**Provided records:**
=======

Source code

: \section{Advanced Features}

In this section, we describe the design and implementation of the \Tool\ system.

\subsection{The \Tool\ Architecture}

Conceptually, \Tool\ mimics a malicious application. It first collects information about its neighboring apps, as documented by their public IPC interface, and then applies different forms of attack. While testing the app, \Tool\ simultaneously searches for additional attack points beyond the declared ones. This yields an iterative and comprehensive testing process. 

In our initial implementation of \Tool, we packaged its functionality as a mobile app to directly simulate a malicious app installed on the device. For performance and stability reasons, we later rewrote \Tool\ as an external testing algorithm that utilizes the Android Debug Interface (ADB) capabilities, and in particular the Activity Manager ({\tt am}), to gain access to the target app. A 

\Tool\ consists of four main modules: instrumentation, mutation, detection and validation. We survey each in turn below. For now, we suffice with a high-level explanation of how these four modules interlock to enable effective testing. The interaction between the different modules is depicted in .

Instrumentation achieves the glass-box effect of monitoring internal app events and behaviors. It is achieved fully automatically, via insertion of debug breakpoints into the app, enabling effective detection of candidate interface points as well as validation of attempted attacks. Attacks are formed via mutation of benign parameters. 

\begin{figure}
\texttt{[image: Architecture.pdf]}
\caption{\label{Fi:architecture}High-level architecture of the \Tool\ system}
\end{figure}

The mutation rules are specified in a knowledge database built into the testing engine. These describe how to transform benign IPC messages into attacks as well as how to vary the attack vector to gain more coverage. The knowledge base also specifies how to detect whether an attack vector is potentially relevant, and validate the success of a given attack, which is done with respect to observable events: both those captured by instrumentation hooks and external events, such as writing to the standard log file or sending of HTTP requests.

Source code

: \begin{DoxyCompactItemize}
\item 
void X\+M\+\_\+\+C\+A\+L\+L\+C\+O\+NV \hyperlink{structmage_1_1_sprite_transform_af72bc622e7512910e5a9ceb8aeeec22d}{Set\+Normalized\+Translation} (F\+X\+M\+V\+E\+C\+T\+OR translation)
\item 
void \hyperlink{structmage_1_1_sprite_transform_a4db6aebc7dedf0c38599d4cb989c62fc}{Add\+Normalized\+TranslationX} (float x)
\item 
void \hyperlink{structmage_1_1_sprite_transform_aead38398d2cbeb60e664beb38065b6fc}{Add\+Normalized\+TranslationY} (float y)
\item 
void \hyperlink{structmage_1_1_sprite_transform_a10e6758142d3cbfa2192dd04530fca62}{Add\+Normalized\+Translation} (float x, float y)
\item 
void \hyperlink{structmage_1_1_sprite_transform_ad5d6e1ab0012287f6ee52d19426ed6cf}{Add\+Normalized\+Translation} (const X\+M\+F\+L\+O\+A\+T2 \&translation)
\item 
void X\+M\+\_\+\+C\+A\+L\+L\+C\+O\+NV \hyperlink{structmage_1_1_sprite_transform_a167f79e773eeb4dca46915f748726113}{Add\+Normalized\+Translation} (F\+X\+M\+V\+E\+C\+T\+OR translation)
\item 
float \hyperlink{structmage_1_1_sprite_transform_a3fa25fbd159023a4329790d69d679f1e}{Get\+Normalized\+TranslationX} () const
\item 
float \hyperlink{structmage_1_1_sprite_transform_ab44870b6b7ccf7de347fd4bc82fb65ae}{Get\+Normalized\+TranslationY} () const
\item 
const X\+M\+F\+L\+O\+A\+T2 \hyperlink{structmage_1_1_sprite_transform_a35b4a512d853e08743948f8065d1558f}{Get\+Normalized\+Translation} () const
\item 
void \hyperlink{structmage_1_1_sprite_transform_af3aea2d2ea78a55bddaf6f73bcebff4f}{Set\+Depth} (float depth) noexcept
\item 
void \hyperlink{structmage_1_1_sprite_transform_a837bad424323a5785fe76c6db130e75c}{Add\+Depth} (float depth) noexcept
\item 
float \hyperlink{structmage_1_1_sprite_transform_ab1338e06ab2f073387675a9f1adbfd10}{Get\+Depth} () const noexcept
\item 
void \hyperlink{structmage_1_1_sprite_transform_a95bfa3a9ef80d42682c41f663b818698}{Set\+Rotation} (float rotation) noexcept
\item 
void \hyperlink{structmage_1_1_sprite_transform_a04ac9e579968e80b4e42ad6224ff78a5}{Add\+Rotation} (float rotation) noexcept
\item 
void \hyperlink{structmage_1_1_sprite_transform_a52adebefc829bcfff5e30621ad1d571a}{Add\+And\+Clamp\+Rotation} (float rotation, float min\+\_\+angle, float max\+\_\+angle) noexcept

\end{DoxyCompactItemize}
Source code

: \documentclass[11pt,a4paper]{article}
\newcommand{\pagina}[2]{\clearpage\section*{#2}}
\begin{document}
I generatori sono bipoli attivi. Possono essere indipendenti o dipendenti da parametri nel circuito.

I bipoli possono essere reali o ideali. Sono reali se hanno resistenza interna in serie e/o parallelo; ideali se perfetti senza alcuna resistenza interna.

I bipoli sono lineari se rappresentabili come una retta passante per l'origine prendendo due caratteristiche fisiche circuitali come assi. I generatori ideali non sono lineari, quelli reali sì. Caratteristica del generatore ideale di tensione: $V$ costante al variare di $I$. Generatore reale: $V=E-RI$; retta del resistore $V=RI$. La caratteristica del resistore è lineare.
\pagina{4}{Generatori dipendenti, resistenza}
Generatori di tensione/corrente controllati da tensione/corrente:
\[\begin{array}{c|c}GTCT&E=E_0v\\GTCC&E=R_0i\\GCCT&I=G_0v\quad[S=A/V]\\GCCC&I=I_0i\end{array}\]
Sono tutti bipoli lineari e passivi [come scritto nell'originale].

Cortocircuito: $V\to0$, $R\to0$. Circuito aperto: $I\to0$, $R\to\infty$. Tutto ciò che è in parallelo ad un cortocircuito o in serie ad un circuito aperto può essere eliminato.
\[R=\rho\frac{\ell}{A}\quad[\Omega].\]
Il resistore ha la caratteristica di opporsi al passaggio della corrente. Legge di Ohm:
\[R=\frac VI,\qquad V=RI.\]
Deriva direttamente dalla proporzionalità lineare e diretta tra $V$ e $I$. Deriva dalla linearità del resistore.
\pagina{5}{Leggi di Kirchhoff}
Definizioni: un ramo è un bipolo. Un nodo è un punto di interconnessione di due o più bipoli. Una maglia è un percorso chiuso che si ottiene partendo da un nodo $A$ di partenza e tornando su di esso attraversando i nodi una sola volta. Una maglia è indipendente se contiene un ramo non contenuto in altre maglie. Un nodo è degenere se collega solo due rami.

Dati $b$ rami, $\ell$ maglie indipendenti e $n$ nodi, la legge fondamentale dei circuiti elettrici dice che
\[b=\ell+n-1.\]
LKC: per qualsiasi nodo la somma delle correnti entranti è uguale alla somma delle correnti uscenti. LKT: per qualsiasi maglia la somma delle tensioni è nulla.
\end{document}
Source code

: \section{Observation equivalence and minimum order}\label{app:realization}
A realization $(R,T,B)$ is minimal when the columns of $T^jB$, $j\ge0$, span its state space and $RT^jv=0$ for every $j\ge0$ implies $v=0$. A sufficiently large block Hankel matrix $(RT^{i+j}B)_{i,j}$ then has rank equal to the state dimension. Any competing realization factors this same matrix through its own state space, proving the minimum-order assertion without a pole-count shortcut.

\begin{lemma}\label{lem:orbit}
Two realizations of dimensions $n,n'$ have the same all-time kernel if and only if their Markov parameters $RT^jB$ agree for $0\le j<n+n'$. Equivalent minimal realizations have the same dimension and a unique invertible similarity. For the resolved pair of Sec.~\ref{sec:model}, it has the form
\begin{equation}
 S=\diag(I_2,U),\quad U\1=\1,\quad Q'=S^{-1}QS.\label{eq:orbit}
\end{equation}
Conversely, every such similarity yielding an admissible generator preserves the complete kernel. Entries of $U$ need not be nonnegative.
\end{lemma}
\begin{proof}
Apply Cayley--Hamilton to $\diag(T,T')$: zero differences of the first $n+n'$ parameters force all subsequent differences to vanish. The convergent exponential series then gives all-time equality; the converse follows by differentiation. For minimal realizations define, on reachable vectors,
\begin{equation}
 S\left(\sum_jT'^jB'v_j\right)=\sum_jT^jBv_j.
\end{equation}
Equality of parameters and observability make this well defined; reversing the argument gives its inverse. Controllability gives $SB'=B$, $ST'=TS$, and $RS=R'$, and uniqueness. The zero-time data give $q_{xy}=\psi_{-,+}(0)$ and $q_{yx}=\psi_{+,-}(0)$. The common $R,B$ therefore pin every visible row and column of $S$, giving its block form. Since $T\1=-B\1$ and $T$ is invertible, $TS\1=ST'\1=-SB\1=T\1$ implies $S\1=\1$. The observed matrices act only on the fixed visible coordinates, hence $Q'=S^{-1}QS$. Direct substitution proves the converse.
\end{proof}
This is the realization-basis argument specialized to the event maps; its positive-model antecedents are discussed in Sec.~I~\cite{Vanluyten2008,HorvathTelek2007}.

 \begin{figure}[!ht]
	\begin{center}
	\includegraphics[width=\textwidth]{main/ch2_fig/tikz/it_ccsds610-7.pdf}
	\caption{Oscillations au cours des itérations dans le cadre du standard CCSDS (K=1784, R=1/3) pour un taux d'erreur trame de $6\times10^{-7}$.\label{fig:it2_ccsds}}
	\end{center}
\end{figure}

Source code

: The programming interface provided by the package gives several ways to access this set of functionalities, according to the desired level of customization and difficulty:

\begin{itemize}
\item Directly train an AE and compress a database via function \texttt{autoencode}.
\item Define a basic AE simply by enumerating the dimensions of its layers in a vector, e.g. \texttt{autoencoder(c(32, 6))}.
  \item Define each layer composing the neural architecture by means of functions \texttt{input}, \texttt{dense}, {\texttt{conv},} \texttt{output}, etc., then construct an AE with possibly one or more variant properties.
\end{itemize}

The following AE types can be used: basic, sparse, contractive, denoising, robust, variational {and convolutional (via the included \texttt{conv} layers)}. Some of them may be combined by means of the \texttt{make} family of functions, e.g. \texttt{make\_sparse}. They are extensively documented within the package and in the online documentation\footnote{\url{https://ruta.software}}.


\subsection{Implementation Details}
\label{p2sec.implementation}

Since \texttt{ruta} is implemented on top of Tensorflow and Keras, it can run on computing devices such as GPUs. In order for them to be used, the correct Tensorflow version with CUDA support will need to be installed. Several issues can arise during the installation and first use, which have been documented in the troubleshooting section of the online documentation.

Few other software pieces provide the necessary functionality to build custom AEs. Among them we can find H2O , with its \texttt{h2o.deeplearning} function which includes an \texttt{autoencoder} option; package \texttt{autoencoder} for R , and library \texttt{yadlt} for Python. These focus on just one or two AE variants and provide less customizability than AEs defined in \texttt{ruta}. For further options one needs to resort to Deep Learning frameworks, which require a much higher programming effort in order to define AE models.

=======

**Problem statement:** Go to the line with "Directly train an" in the entries above and repeat every line from there through the line with "the online documentation.", exactly and with no other text.

**Written response:**
\item Directly train an AE and compress a database via function \texttt{autoencode}.
\item Define a basic AE simply by enumerating the dimensions of its layers in a vector, e.g. \texttt{autoencoder(c(32, 6))}.
  \item Define each layer composing the neural architecture by means of functions \texttt{input}, \texttt{dense}, {\texttt{conv},} \texttt{output}, etc., then construct an AE with possibly one or more variant properties.
\end{itemize}

The following AE types can be used: basic, sparse, contractive, denoising, robust, variational {and convolutional (via the included \texttt{conv} layers)}. Some of them may be combined by means of the \texttt{make} family of functions, e.g. \texttt{make\_sparse}. They are extensively documented within the package and in the online documentation\footnote{\url{https://ruta.software}}.


\subsection{Implementation Details}
\label{p2sec.implementation}

Since \texttt{ruta} is implemented on top of Tensorflow and Keras, it can run on computing devices such as GPUs. In order for them to be used, the correct Tensorflow version with CUDA support will need to be installed. Several issues can arise during the installation and first use, which have been documented in the troubleshooting section of the online documentation.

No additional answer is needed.